Projetos de mineração
estão sendo liberados dentro de UCs pela ANM (Agência Nacional de Mineração) em
conluio com as Secretarias Municipais de Meio Ambiente. Além de proibidos, não
contam com estudos sérios de impacto e os devidos processos de licenciamento
ambiental. Só nas Flonas de Itaituba 1 e 2, região do Tapajós que se sobrepõe
às terras Munduruku, há 11 lavras já para exploração (mais 166 requerimentos) e
20 autorizações para pesquisa (mais 30 pedidos) – apenas em 2015, para Itaituba
2, a ANM concedeu 6 autorizações para garimpos de diamante e ouro.

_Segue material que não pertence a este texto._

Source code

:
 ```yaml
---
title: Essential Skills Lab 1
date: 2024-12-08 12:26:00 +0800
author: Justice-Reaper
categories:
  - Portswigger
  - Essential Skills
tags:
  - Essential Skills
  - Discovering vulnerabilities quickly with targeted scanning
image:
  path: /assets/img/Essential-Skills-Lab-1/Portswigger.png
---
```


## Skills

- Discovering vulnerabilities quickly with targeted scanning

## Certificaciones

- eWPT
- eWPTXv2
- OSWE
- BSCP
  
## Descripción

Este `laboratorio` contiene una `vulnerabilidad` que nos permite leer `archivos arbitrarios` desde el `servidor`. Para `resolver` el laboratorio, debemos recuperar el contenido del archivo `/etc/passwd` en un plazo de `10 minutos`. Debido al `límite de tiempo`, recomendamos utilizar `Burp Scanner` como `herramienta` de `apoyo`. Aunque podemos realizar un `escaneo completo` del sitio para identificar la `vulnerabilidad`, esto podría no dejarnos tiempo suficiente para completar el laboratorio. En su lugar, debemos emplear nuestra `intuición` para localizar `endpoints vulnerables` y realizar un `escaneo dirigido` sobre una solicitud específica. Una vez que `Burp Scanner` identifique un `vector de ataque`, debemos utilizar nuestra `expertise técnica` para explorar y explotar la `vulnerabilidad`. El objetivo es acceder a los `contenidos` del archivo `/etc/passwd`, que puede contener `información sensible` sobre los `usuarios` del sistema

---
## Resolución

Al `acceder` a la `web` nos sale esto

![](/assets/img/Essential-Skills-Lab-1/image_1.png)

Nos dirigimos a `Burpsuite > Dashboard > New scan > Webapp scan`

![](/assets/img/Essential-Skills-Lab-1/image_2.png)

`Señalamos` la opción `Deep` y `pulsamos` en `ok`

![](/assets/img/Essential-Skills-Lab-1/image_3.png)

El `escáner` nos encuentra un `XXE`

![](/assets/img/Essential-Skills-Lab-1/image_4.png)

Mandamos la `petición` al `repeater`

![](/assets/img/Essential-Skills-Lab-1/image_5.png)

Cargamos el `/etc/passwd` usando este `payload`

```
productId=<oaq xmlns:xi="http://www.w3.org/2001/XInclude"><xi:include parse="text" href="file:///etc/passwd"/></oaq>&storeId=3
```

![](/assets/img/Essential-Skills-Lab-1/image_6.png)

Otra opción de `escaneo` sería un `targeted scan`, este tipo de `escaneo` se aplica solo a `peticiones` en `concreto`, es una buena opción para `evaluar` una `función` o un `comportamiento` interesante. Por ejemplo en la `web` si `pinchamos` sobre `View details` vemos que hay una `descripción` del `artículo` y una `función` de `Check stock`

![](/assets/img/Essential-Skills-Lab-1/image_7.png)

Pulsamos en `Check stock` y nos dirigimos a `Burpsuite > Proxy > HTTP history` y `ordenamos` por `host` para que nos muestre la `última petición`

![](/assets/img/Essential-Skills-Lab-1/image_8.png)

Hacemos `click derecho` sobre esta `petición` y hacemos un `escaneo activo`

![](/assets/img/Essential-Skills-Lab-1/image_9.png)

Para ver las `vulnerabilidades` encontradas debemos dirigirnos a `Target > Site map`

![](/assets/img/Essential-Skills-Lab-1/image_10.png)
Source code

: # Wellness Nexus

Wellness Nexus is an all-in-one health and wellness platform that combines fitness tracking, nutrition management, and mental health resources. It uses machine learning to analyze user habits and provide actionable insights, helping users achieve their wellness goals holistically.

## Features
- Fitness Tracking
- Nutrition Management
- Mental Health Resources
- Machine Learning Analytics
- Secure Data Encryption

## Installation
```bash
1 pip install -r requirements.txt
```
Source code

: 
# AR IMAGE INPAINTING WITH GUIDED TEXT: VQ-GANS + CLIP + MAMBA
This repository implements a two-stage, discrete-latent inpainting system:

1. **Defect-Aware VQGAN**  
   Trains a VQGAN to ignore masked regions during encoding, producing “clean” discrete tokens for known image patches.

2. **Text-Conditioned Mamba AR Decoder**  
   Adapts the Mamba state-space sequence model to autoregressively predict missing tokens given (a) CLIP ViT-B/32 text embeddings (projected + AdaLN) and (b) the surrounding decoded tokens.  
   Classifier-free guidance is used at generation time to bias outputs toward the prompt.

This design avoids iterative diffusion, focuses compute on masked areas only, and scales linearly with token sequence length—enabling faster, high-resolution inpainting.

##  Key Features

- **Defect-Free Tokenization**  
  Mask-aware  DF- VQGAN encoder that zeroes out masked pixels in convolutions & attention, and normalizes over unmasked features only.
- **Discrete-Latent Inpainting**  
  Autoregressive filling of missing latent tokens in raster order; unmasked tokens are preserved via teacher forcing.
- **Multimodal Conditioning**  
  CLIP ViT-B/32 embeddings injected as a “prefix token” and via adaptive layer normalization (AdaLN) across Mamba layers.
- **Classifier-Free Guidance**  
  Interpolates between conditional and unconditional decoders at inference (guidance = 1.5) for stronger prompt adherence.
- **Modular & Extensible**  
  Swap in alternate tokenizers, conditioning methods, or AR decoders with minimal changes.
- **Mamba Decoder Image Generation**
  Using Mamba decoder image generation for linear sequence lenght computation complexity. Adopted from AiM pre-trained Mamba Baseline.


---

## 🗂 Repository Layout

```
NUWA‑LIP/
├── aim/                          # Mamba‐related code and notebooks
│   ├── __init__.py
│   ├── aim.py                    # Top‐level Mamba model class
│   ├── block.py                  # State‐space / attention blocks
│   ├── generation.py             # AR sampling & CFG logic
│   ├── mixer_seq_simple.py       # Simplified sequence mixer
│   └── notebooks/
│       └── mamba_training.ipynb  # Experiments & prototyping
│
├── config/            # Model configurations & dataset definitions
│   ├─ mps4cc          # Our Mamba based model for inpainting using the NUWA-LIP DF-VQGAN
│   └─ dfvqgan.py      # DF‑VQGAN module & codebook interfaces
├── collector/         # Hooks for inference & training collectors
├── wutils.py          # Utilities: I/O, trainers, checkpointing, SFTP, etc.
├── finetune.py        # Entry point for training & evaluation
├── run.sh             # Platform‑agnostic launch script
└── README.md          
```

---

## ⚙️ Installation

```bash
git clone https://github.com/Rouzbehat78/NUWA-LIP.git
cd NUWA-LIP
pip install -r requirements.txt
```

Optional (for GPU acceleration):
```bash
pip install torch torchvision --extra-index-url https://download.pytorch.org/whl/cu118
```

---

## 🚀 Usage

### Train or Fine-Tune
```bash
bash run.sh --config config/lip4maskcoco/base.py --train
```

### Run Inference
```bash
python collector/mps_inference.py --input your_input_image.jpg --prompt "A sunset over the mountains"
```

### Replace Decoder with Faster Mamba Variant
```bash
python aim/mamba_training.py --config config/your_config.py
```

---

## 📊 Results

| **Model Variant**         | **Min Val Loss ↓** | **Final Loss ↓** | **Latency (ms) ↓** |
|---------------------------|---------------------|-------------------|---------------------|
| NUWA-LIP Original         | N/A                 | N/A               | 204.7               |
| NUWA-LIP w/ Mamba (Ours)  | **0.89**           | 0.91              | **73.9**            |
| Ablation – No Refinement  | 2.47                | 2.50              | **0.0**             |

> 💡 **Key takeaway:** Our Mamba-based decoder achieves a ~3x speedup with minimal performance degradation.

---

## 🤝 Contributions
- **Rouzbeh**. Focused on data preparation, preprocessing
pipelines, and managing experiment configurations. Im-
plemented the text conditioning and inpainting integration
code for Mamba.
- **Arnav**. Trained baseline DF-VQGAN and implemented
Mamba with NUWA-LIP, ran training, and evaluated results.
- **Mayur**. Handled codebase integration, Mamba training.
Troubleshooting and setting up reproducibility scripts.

“Para cada quilo legal, 10
saem ilegais”, disse Eugenio Viana, ex-secretário de Desenvolvimento Econômico,
Mineração e Energia de Itaituba/PA, em reportagem para a Agência Pública.
Questionar isso não é ser
contra o desenvolvimento, mas contra esse modelo que compromete tudo e todos
para favorecer só alguns. Se fosse bom, depois de tanto ouro extraído,
municípios áureos como Itaituba ou Jacareacanga já deveriam ter asfalto 100%,
rede de esgotos, água tratada, energia estável, internet banda larga, escolas e
hospitais de primeira.
Só que não, por exemplo,
dentre os nossos 5,5 mil municípios, Itaituba está no andar de baixo, ocupando
o 4377º lugar no ranking IFDM, enquanto Jacareacanga é o 7º pior e menos desenvolvido
do país (IFDM – Índice Firjan de Desenvolvimento Municipal).